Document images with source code
----------

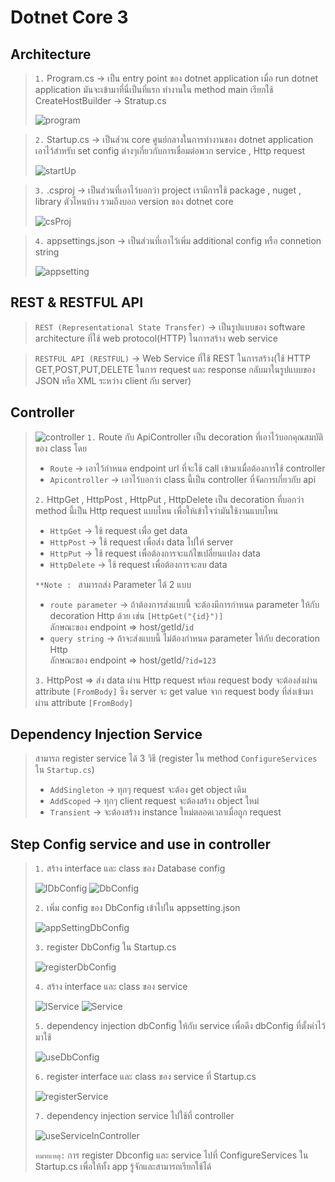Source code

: # Dotnet Core 3

## Architecture
> `1.` Program.cs -> เป็น entry point ของ dotnet application เมื่อ run dotnet application มันจะเข้ามาที่นี่เป็นที่แรก ทำงานใน method main เรียกใช้ CreateHostBuilder -> Stratup.cs
>
>![program](images\ProgramCs.PNG)

>`2.` Startup.cs -> เป็นส่วน core ศูนย์กลางในการทำงานของ dotnet application เอาไว้สำหรับ set config ต่างๆเกี่ยวกับการเชื่อมต่อพวก service , Http request
>
>![startUp](images\StartupCs.PNG)

>`3.` .csproj -> เป็นส่วนที่เอาไว้บอกว่า project เรามีการใช้ package , nuget , library ตัวไหนบ้าง รวมถึงบอก version ของ dotnet core 
>
>![csProj](images\csProj.PNG)

>`4.` appsettings.json -> เป็นส่วนที่เอาไว้เพิ่ม additional config หรือ connetion string
>
>![appsetting](images\appSetting.PNG)

## REST & RESTFUL API
> `REST (Representational State Transfer)` -> เป็นรูปแบบของ software architecture ที่ใช้ web protocol(HTTP) ในการสร้าง web service

>`RESTFUL API (RESTFUL)` -> Web Service ที่ใช้ REST ในการสร้าง(ใช้ HTTP GET,POST,PUT,DELETE ในการ request และ response กลับมาในรูปแบบของ JSON หรือ XML ระหว่าง client กับ server)

## Controller

> ![controller](images\controllerCs.PNG)
> `1.` Route กับ ApiController เป็น decoration ที่เอาไว้บอกคุณสมบัติของ class โดย
> * `Route` -> เอาไว้กำหนด endpoint url ที่จะใช้ call เข้ามาเมื่อต้องการใช้ controller
> * `Apicontroller` -> เอาไว้บอกว่า class นี้เป็น controller ที่จัดการเกี่ยวกับ api
>
> `2.` HttpGet , HttpPost , HttpPut , HttpDelete เป็น decoration ที่บอกว่า method นี้เป็น Http request แบบไหน เพื่อให้เข้าใจว่ามันใช้งานแบบไหน
> * `HttpGet` -> ใช้ request เพื่อ get data
> * `HttpPost` -> ใช้ request เพื่อส่ง data ไปให้ server
> * `HttpPut` -> ใช้ request เพื่อต้องการจะแก้ไขเปลี่ยนแปลง data
> * `HttpDelete` -> ใช้ request เพื่อต้องการจะลบ data
>
>`**Note : ` สามารถส่ง Parameter ได้ 2 แบบ
> * `route parameter` ->  ถ้าต้องการส่งแบบนี้ จะต้องมีการกำหนด parameter ให้กับ decoration Http ด้วย เช่น `[HttpGet("{id}")]` \
> ลักษณะของ endpoint => host/getId/`id`
> * `query string` -> ถ้าจะส่งแบบนี้ ไม่ต้องกำหนด parameter ให้กับ decoration Http \
> ลักษณะของ endpoint => host/getId/`?id=123`
>
> `3.` HttpPost => ส่ง data ผ่าน Http request พร้อม request body จะต้องส่งผ่าน attribute `[FromBody]` ซึง server จะ get value จาก request body ที่ส่งเข้ามาผ่าน attribute `[FromBody]`

## Dependency Injection Service
> สามารถ register service ได้ 3 วิธี (register ใน method `ConfigureServices` ใน `Startup.cs`)
> * `AddSingleton` -> ทุกๆ request จะต้อง get object เดิม
> * `AddScoped` -> ทุกๆ client request จะต้องสร้าง object ใหม่
> * `Transient` -> จะต้องสร้าง instance ใหม่ตลอดเวลาเมื่อถูก request

## Step Config service and use in controller
> `1.` สร้าง interface และ class ของ Database config
>
> ![IDbConfig](images/IDbconfig.PNG)
> ![DbConfig](images/Dbconfig.PNG)
>
> `2.` เพิ่ม config ของ DbConfig เข้าไปใน appsetting.json
>
> ![appSettingDbConfig](images/appsettingForDbConfig.PNG)
>
> `3.` register DbConfig ใน Startup.cs
>
> ![registerDbConfig](images/registerDbConfig.PNG)
>
> `4.` สร้าง interface และ class ของ service 
>
> ![IService](images/IService.PNG)
> ![Service](images/Service.PNG)
> 
> `5.` dependency injection dbConfig ให้กับ service เพื่อดึง dbConfig ที่ตั้งค่าไว้มาใช้
>
> ![useDbConfig](images/useDbConfig.PNG)
>
> `6.` register interface และ class ของ service ที่ Startup.cs
>
>![registerService](images/registerService.PNG)
>
> `7.` dependency injection service ไปใช้ที่ controller
>
> ![useServiceInController](images/useServiceInController.PNG)
>
> `หมายเหตุ:` การ register Dbconfig และ service ไปที่ ConfigureServices ใน Startup.cs เพื่อให้ทั้ง app รู้จักและสามารถเรียกใช้ได้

----------

__What the task requires__
Search the entries above for the word "getId", and copy every line where it occurs.

__Solution__
> ลักษณะของ endpoint => host/getId/`id`
> ลักษณะของ endpoint => host/getId/`?id=123`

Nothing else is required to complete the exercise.